String Literals and char*

Some history might help you understand this subtle issue. Standard C introduced the const keyword and the concept of constant objects, neither of which was present in the original C language ("K&R" C). A string literal such as "Hello world" logically should be const in order to prevent nonsensical results, as in the following example.


#define GREETING "Hello world";
char* greet = GREETING; // No compiler complaint
greet[0] = `J';
printf("%s", GREETING); // Prints "Jello world" on some systems

In both C and C++, the results of attempting to modify a string literal are undefined. The previous example produces the odd result shown if the implementation chooses to use the same writable storage for identical string literals.

Because so much then-existing code looked like the second line in the preceding example, the C Standards Committee in 1989 did not wish to make string literals const. The C++ language originally followed the C language rule. The C++ Standards Committee later decided that the C++ goal of type safety was more important, and changed the rule.

In standard C++, string literals are constant and have type const char[]. The second line of code in the previous example is not valid in standard C++. Similarly, a function parameter declared as char* should no longer be passed as a string literal. However, the C++ standard also provides for a deprecated conversion of a string literal from const char[] to char*. Some examples are:


char *p1 = "Hello";         // Formerly OK, now deprecated
const char* p2 = "Hello";  // OK
void f(char*);
f(p1);         // Always OK, since p1 is not declared const
f(p2);         // Always an error, passing const char* to char*
f("Hello");   // Formerly OK, now deprecated
void g(const char*);
g(p1);        // Always OK
g(p2);        // Always OK
g("Hello");  // Always OK

If a function does not modify, directly or indirectly, a character array that is passed as an argument, the parameter should be declared const char* (or const char[]). You might find that the need to add const modifiers propagates through the program; as you add modifiers, still more become necessary. (This phenomenon is sometimes called "const poisoning.")

C++ 5.0 in standard mode issues a warning about the deprecated conversion of a string literal to char*. If you were careful to use const wherever it was appropriate in your existing programs, they probably compile without these warnings under the new rules.

For function overloading purposes, a string literal is always regarded as const in standard mode. For example:


void f(char*);
void f(const char*);
f("Hello"); // which f gets called?

If the above example is compiled in compatibility mode (or with the 4.2 compiler), function f(char*) is called. If compiled in standard mode, function f(const char*) is called.
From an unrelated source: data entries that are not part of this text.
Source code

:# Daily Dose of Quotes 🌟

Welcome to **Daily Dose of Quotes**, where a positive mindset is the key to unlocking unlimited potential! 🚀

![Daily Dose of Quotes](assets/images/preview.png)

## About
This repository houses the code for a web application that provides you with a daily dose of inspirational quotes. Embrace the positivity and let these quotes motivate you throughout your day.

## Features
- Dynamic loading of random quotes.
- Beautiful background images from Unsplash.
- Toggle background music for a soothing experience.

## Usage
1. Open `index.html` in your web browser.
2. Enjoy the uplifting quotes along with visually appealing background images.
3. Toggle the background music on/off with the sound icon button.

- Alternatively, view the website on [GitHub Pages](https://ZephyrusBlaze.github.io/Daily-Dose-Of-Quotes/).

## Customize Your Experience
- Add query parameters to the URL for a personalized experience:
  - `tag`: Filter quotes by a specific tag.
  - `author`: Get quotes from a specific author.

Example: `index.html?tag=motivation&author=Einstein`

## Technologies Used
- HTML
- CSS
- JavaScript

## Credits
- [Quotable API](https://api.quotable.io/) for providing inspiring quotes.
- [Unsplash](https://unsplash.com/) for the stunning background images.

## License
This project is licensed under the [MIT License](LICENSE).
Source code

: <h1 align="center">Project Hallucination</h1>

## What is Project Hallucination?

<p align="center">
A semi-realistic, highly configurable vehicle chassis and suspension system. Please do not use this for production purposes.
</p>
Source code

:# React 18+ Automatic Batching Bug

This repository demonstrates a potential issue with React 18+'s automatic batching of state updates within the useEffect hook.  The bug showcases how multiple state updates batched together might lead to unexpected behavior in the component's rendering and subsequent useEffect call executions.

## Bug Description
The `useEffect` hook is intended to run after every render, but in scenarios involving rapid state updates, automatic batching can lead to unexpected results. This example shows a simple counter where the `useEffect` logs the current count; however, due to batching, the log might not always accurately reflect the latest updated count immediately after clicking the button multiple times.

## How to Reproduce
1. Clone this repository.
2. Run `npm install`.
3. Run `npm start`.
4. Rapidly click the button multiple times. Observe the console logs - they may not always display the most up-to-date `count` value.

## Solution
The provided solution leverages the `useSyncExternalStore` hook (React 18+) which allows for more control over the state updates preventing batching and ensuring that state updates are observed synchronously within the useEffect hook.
In standard mode, the compiler will put literal strings in read-only memory by default. If you then attempt to modify the string (which might happen due to automatic conversion to char*) the program aborts with a memory violation.

With the following example, the 4.2 compiler and the 5.0 compiler in compatibility mode put the string literal in writable memory. The program will run, although it technically has undefined behavior. The 5.0 compiler in standard mode puts the string literal in read-only memory by default, and the program aborts with a memory fault. You should therefore heed all warnings about conversion of string literals, and try to fix your program so the conversions do not occur. Such changes will ensure your program is correct for every C++ implementation.


void f(char* p) { p[0] = `J'; }

int main()
{
    f("Hello"); // conversion from const char[] to char*
}

You can change the compiler behavior with the use of a compiler option:

You might find it convenient to use the standard C++ string class instead of C-style strings. The C++ string class does not have the problems associated with string literals, because standard string objects can be declared separately as const or not, and can be passed by reference, by pointer, or by value to functions.